Uma vez que estamos no início
de mais um ano escolar, decidi escrever sobre um tema que, apesar de não estar
diretamente relacionado com a questão da literacia financeira, me é familiar
por motivos pessoais: a “escola inclusiva”. Deste modo, o objetivo deste artigo
não é tanto deixar ensinamentos seja a quem for, mas apenas expressar a minha
modesta opinião sobre o assunto.
No nosso país, o documento
legal que regulamenta a educação especial é o Decreto-lei nº 3/2008, de 7 de
janeiro. No preâmbulo deste decreto-lei podemos ler que se deve “(…) planear um sistema de educação
flexível, pautado por uma política global integrada, que permita responder à
diversidade de características e necessidades de todos os alunos que implicam a
inclusão das crianças e jovens com necessidades educativas especiais no quadro
de uma política de qualidade orientada para o sucesso educativo de todos os
alunos”. De facto, estas palavras são muito bonitas… Pena é não saírem do
papel, já que a realidade do nosso país não tem nada a ver com o contexto
anteriormente referido!
Apesar da “bondade” do
decreto-lei que regulamenta a educação especial (defendendo aspetos muito
importantes como a elaboração de um programa educativo individual, a elaboração
de um plano individual de transição, a promoção de medidas educativas como o
apoio pedagógico personalizado, um currículo específico individual, tecnologias
de apoio, etc., com o intuito de promover a dita “escola inclusiva”), o que é facto
é que o verdadeiro sucesso escolar das crianças com necessidades educativas
especiais (digo verdadeiro porque, normalmente, independentemente dos
conhecimentos obtidos no final de cada ano letivo pelas crianças com este tipo
de necessidades educativas, elas transitam à mesma de ano), a promoção da sua
socialização e a sua integração na vida ativa continuam a ser extremamente
difíceis.
Apesar da existência de
medidas de apoio específicas para algumas crianças com necessidades educativas
especiais (é o caso, por exemplo, das salas de ensino estruturado para as
crianças com perturbação do espectro do autismo), na prática a implementação da
política da “escola inclusiva” passa pela integração da criança com
necessidades educativas especiais em salas de aula com crianças “normais”,
beneficiando periodicamente de aulas de apoio e, nos casos mais graves, sendo
destacada uma auxiliar de ação educativa (normalmente denominada de
“tarefeira”) para acompanhar a criança com deficiência. Quanto a mim, esta
prática é prejudicial para todos: desde logo para a criança com necessidades
educativas especiais que, na maioria dos casos, não aprende ao mesmo ritmo dos
colegas, podendo até ser alvo de alguma discriminação negativa; para os
professores, que por vezes não têm a formação necessária para lidar com casos
desta natureza (dada a potencial diversidade de casos); e para as restantes
crianças, que correm o risco de ver a sua aprendizagem decorrer num ritmo mais
lento que o normal.
Se
este cenário já não é o mais favorável por si só, então piora ainda mais quando
nos encontramos em conjunturas de crise económico-financeira como a atual.

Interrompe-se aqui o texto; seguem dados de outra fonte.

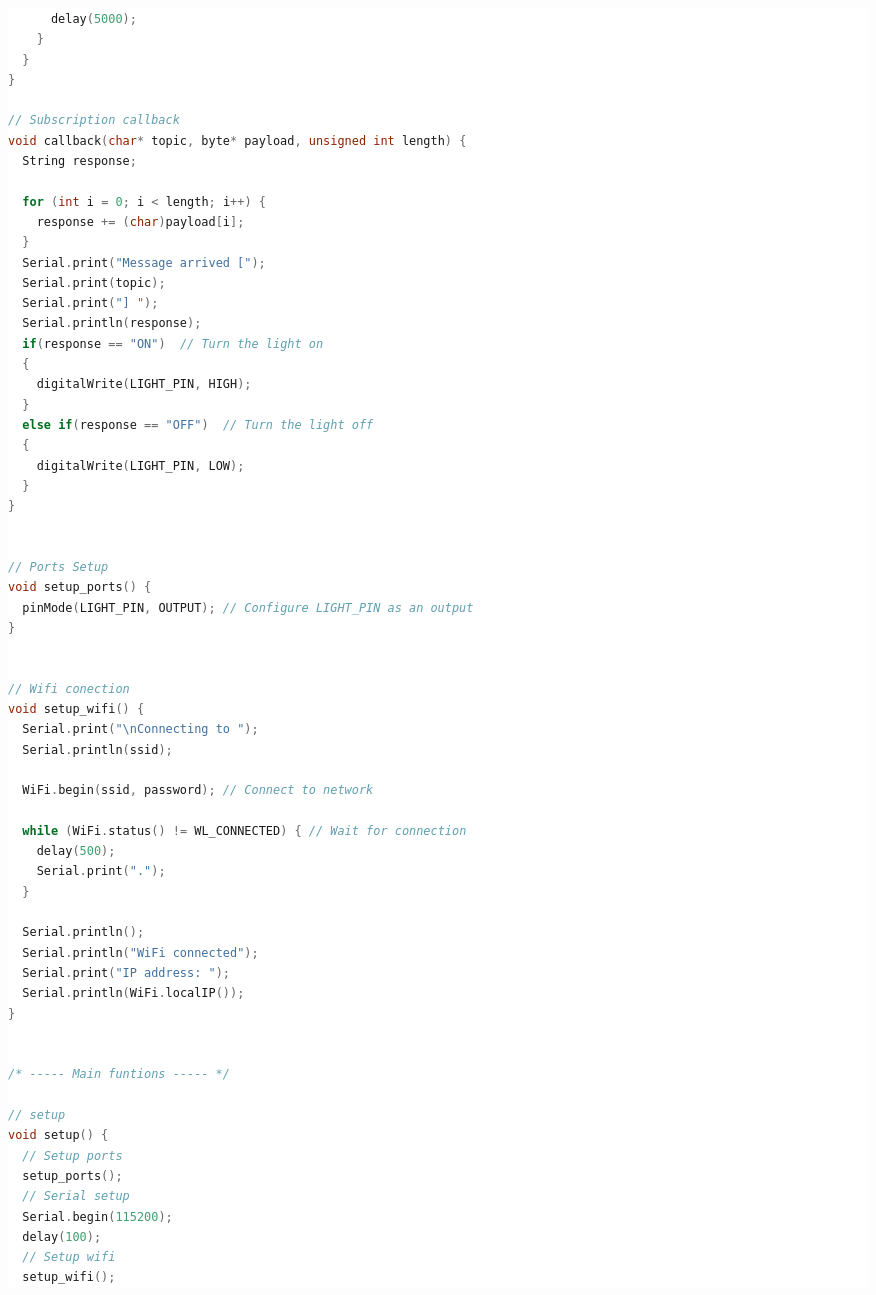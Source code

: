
 ```ino
      delay(5000);    
    }
  }
}

// Subscription callback
void callback(char* topic, byte* payload, unsigned int length) {
  String response;

  for (int i = 0; i < length; i++) {
    response += (char)payload[i];
  }
  Serial.print("Message arrived [");
  Serial.print(topic);
  Serial.print("] ");
  Serial.println(response);
  if(response == "ON")  // Turn the light on
  {
    digitalWrite(LIGHT_PIN, HIGH);
  }
  else if(response == "OFF")  // Turn the light off
  {
    digitalWrite(LIGHT_PIN, LOW);
  }
}


// Ports Setup
void setup_ports() {
  pinMode(LIGHT_PIN, OUTPUT); // Configure LIGHT_PIN as an output
}


// Wifi conection
void setup_wifi() {
  Serial.print("\nConnecting to ");
  Serial.println(ssid);

  WiFi.begin(ssid, password); // Connect to network

  while (WiFi.status() != WL_CONNECTED) { // Wait for connection
    delay(500);
    Serial.print(".");
  }

  Serial.println();
  Serial.println("WiFi connected");
  Serial.print("IP address: ");
  Serial.println(WiFi.localIP());
}


/* ----- Main funtions ----- */

// setup
void setup() {
  // Setup ports
  setup_ports();
  // Serial setup
  Serial.begin(115200);
  delay(100);
  // Setup wifi
  setup_wifi();
```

Infelizmente, uma das áreas que também não escapou à política de austeridade
foi a educação especial. Não só diminuiu o número de professores afetos às
necessidades educativas especiais, como também a colocação de técnicos
especializados nas escolas (como é o caso, por exemplo, de terapeutas da fala)
continua a fazer-se de forma tardia. De facto é inadmissível que, após já ter
iniciado o ano escolar, apesar da lei (nomeadamente o decreto-lei que referi
anteriormente) obrigar a que as salas de ensino estruturado para crianças com
perturbação do espectro do autismo funcionem com uma terapeuta da fala, algumas
escolas (isto é, alguns agrupamentos de escolas) só agora tenham iniciado o
processo de colocação. Se não se registarem atrasos no processo do concurso,
talvez no final do mês de outubro estes técnicos já estejam a trabalhar nas
escolas… Será que a poupança de dinheiro proporcionada pelo não pagamento do
salário destes técnicos por um ou dois meses (meses de setembro e outubro)
justifica o atraso na aprendizagem e no desenvolvimento das crianças com
necessidades educativas especiais?! Bem, se calhar as crianças nem se queixam,
caso contrário não teriam necessidade de uma terapeuta da fala!!!